Activists Downloaded 86 Million Audio Files from Spotify and Plan to Make Them Publicly Available

Activists Downloaded 86 Million Audio Files from Spotify and Plan to Make Them Publicly Available

Pirate-activists from Anna's Archive reported they have scraped almost the entire music library from Spotify, the world's largest streaming service. The group claims to have collected metadata for 256 million tracks and downloaded 86 million audio files—totaling approximately 300 TB of data.

Anna's Archive is a metasearch engine for shadow libraries, launched in 2022 by an anonymous activist using the pseudonym Anna. The project emerged shortly after law enforcement attempted to shut down Z-Library. Anna's Archive aggregates content from Z-Library, Sci-Hub, Library Genesis (LibGen), Internet Archive, and other sources. The activists describe their work as "preserving humanity's knowledge and culture."

Members of Anna's Archive announced the creation of what they call the first-ever "preservation archive" for music. Per the activists, they recently discovered a method to mass-scrape Spotify and decided to use this capability to archive content.

"Some time ago, we found a way to scrape data from Spotify on a massive scale. We saw this as an opportunity to create a music archive focused primarily on content preservation," the group states in its blog. "Of course, Spotify doesn't have all the music in the world, but it's a great start."

Addressing Archive Shortcomings

The activists argue that all existing music collections—both physical and digital—have serious shortcomings. Such archives primarily focus on popular artists, chase maximum sound quality (such as lossless FLAC) which increases file sizes, and lack centralized torrent lists. Anna's Archive designed this project to address these issues.

Anna's Archive typically focuses on books and scientific articles because text has the highest information density. However, the group's mission—preserving humanity's knowledge and culture—makes no distinction between media types. "Sometimes an opportunity arises to preserve non-text content. This is precisely such a case," the activists note.

The Scale of Data Collection

The resulting metadata dump contains information about 99.9% of all tracks on the platform—approximately 256 million songs. This makes it the largest publicly available music metadata database in the world. For comparison, competitors have between 50 and 150 million records, while MusicBrainz has only 5 million unique ISRC codes compared to Anna's Archive's 186 million.
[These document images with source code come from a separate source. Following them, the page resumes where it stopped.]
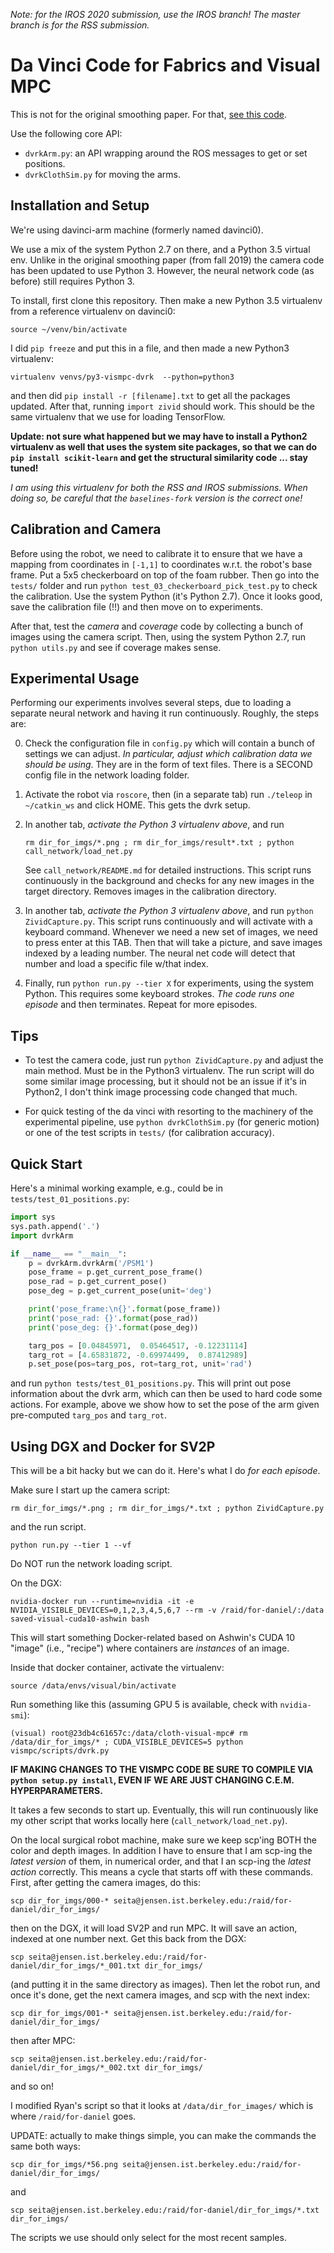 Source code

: *Note: for the IROS 2020 submission, use the IROS branch! The master branch is
for the RSS submission.*

# Da Vinci Code for Fabrics and Visual MPC

This is not for the original smoothing paper. For that, [see this code][1].

Use the following core API:

- `dvrkArm.py`: an API wrapping around the ROS messages to get or set positions.
- `dvrkClothSim.py` for moving the arms.


## Installation and Setup

We're using davinci-arm machine (formerly named davinci0).

We use a mix of the system Python 2.7 on there, and a Python 3.5 virtual env.
Unlike in the original smoothing paper (from fall 2019) the camera code has
been updated to use Python 3. However, the neural network code (as before)
still requires Python 3.

To install, first clone this repository. Then make a new Python 3.5 virtualenv
from a reference virtualenv on davinci0:

```
source ~/venv/bin/activate
```

I did `pip freeze` and put this in a file, and then made a new Python3 virtualenv:

```
virtualenv venvs/py3-vismpc-dvrk  --python=python3
```

and then did `pip install -r [filename].txt` to get all the packages updated.
After that, running `import zivid` should work. This should be the same
virtualenv that we use for loading TensorFlow.

**Update: not sure what happened but we may have to install a Python2
virtualenv as well that uses the system site packages, so that we can do `pip
install scikit-learn` and get the structural similarity code ... stay tuned!**

*I am using this virtualenv for both the RSS and IROS submissions. When doing
so, be careful that the `baselines-fork` version is the correct one!*

## Calibration and Camera

Before using the robot, we need to calibrate it to ensure that we have a
mapping from coordinates in `[-1,1]` to coordinates w.r.t. the robot's base
frame. Put a 5x5 checkerboard on top of the foam rubber. Then go into the
`tests/` folder and run `python test_03_checkerboard_pick_test.py` to check the
calibration. Use the system Python (it's Python 2.7). Once it looks good, save
the calibration file (!!) and then move on to experiments.

After that, test the *camera* and *coverage* code by collecting a bunch of
images using the camera script. Then, using the system Python 2.7, run `python
utils.py` and see if coverage makes sense.

## Experimental Usage

Performing our experiments involves several steps, due to loading a separate
neural network and having it run continuously. Roughly, the steps are:

0. Check the configuration file in `config.py` which will contain a bunch of
settings we can adjust. *In particular, adjust which calibration data we should
be using*. They are in the form of text files. There is a SECOND config file in
the network loading folder.

1. Activate the robot via `roscore`, then (in a separate tab) run `./teleop` in
`~/catkin_ws` and click HOME. This gets the dvrk setup.

2. In another tab, *activate the Python 3 virtualenv above*, and run

   ```
   rm dir_for_imgs/*.png ; rm dir_for_imgs/result*.txt ; python call_network/load_net.py
   ```
   See `call_network/README.md` for detailed instructions.  This script runs
   continuously in the background and checks for any new images in the target
   directory. Removes images in the calibration directory.

3. In another tab, *activate the Python 3 virtualenv above*, and run `python
ZividCapture.py`. This script runs continuously and will activate with a
keyboard command. Whenever we need a new set of images, we need to press enter
at this TAB. Then that will take a picture, and save images indexed by a
leading number. The neural net code will detect that number and load a specific
file w/that index.

4. Finally, run `python run.py --tier X` for experiments, using the system
Python. This requires some keyboard strokes. *The code runs one episode* and
then terminates.  Repeat for more episodes.

## Tips

- To test the camera code, just run `python ZividCapture.py` and adjust the
  main method. Must be in the Python3 virtualenv. The run script will do some
  similar image processing, but it should not be an issue if it's in Python2, I
  don't think image processing code changed that much.

- For quick testing of the da vinci with resorting to the machinery of the
  experimental pipeline, use `python dvrkClothSim.py` (for generic motion) or
  one of the test scripts in `tests/` (for calibration accuracy).


## Quick Start

Here's a minimal working example, e.g., could be in `tests/test_01_positions.py`:

```python
import sys
sys.path.append('.')
import dvrkArm

if __name__ == "__main__":
    p = dvrkArm.dvrkArm('/PSM1')
    pose_frame = p.get_current_pose_frame()
    pose_rad = p.get_current_pose()
    pose_deg = p.get_current_pose(unit='deg')

    print('pose_frame:\n{}'.format(pose_frame))
    print('pose_rad: {}'.format(pose_rad))
    print('pose_deg: {}'.format(pose_deg))

    targ_pos = [0.04845971,  0.05464517, -0.12231114]
    targ_rot = [4.65831872, -0.69974499,  0.87412989]
    p.set_pose(pos=targ_pos, rot=targ_rot, unit='rad')
```

and run `python tests/test_01_positions.py`. This will print out pose
information about the dvrk arm, which can then be used to hard code some
actions. For example, above we show how to set the pose of the arm given
pre-computed `targ_pos` and `targ_rot`.



## Using DGX and Docker for SV2P

This will be a bit hacky but we can do it. Here's what I do *for each episode*.

Make sure I start up the camera script:

```
rm dir_for_imgs/*.png ; rm dir_for_imgs/*.txt ; python ZividCapture.py
```

and the run script.

```
python run.py --tier 1 --vf
```

Do NOT run the network loading script.

On the DGX:

```
nvidia-docker run --runtime=nvidia -it -e NVIDIA_VISIBLE_DEVICES=0,1,2,3,4,5,6,7 --rm -v /raid/for-daniel/:/data saved-visual-cuda10-ashwin bash
```

This will start something Docker-related based on Ashwin's CUDA 10 "image"
(i.e., "recipe") where containers are *instances* of an image.

Inside that docker container, activate the virtualenv:

```
source /data/envs/visual/bin/activate
```

Run something like this (assuming GPU 5 is available, check with `nvidia-smi`):

```
(visual) root@23db4c61657c:/data/cloth-visual-mpc# rm /data/dir_for_imgs/* ; CUDA_VISIBLE_DEVICES=5 python vismpc/scripts/dvrk.py
```

**IF MAKING CHANGES TO THE VISMPC CODE BE SURE TO COMPILE VIA `python setup.py
install`, EVEN IF WE ARE JUST CHANGING C.E.M. HYPERPARAMETERS.**

It takes a few seconds to start up. Eventually, this will run continuously like
my other script that works locally here (`call_network/load_net.py`).

On the local surgical robot machine, make sure we keep scp'ing BOTH the color
and depth images. In addition I have to ensure that I am scp-ing the *latest
version* of them, in numerical order, and that I an scp-ing the *latest action*
correctly. This means a cycle that starts off with these commands. First, after
getting the camera images, do this:

```
scp dir_for_imgs/000-* seita@jensen.ist.berkeley.edu:/raid/for-daniel/dir_for_imgs/
```

then on the DGX, it will load SV2P and run MPC. It will save an action, indexed
at one number next. Get this back from the DGX:

```
scp seita@jensen.ist.berkeley.edu:/raid/for-daniel/dir_for_imgs/*_001.txt dir_for_imgs/
```

(and putting it in the same directory as images).  Then let the robot run, and
once it's done, get the next camera images, and scp with the next index:

```
scp dir_for_imgs/001-* seita@jensen.ist.berkeley.edu:/raid/for-daniel/dir_for_imgs/
```

then after MPC:

```
scp seita@jensen.ist.berkeley.edu:/raid/for-daniel/dir_for_imgs/*_002.txt dir_for_imgs/
```

and so on!

I modified Ryan's script so that it looks at `/data/dir_for_images/` which is
where `/raid/for-daniel` goes.

UPDATE: actually to make things simple, you can make the commands the same both ways:


```
scp dir_for_imgs/*56.png seita@jensen.ist.berkeley.edu:/raid/for-daniel/dir_for_imgs/
```

and

```
scp seita@jensen.ist.berkeley.edu:/raid/for-daniel/dir_for_imgs/*.txt dir_for_imgs/
```

The scripts we use should only select for the most recent samples.

[1]:https://github.com/BerkeleyAutomation/dvrk_python

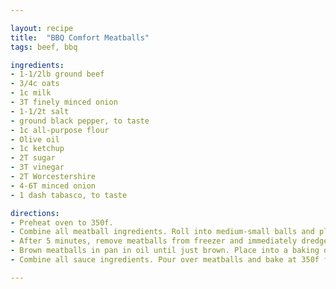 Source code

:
 ```yaml
---

layout: recipe
title:  "BBQ Comfort Meatballs"
tags: beef, bbq

ingredients:
- 1-1/2lb ground beef
- 3/4c oats
- 1c milk
- 3T finely minced onion
- 1-1/2t salt
- ground black pepper, to taste
- 1c all-purpose flour
- Olive oil
- 1c ketchup
- 2T sugar
- 3T vinegar
- 2T Worcestershire
- 4-6T minced onion
- 1 dash tabasco, to taste

directions:
- Preheat oven to 350f.
- Combine all meatball ingredients. Roll into medium-small balls and place on a cookie sheet. Place sheet in freezer for five minutes.
- After 5 minutes, remove meatballs from freezer and immediately dredge in unseasoned flour.
- Brown meatballs in pan in oil until just brown. Place into a baking dish.
- Combine all sauce ingredients. Pour over meatballs and bake at 350f for 45 minutes. Serve with egg noodles, mashed potatoes, or French bread.

---
```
The activists didn't stop at metadata. They archived audio files for 86 million tracks. Although this represents only 37% of the total songs available on Spotify, these tracks account for 99.6% of all plays on the platform. In other words, there is a 99.6% probability that any random track a user listens to is included in the archive.

Technical Approach

When sorting tracks, the group used Spotify's popularity metric—a numerical value from 0 to 100 calculated based on play count and recency. Tracks with a popularity score above zero were preserved in the original Ogg Vorbis 160 kbps quality. For less in-demand songs, they applied re-encoding to Ogg Opus 75 kbps. The activists note that the difference will be imperceptible to most listeners while helping save storage space.

The entire archive is planned for distribution via torrents in the Anna's Archive Containers (AAC) format—the group's proprietary standard for file distribution. The release will be split into several stages: all collected metadata has already been published, after which they plan to release the tracks themselves (ranked by popularity, from most to least popular), additional metadata, album covers, and patches to restore the original files.

Activists added extensive metadata to each file—track title, URL, ISRC code, UPC, album cover, loudness data (replaygain), and other information. The original Spotify files did not contain metadata, so the group embedded it into the Ogg files without re-encoding the audio.

Spotify's Response

Spotify representatives confirmed the data leak is real. The company emphasized it has already identified and blocked accounts engaged in illegal scraping and implemented new protective measures to prevent similar attacks in the future.

"Spotify identified and blocked fraudulent accounts that were used for illegal scraping. We have implemented new protective measures against such attacks and are actively monitoring suspicious activity. From day one, we have stood on the side of artists in the fight against piracy and are now actively collaborating with industry partners to protect content creators and defend their rights," said Spotify spokesperson Laura Batey.

For now, the archive is focused exclusively on content preservation and is only accessible via torrents. However, the group acknowledges that with sufficient interest, they may add the ability to download individual files directly through their website.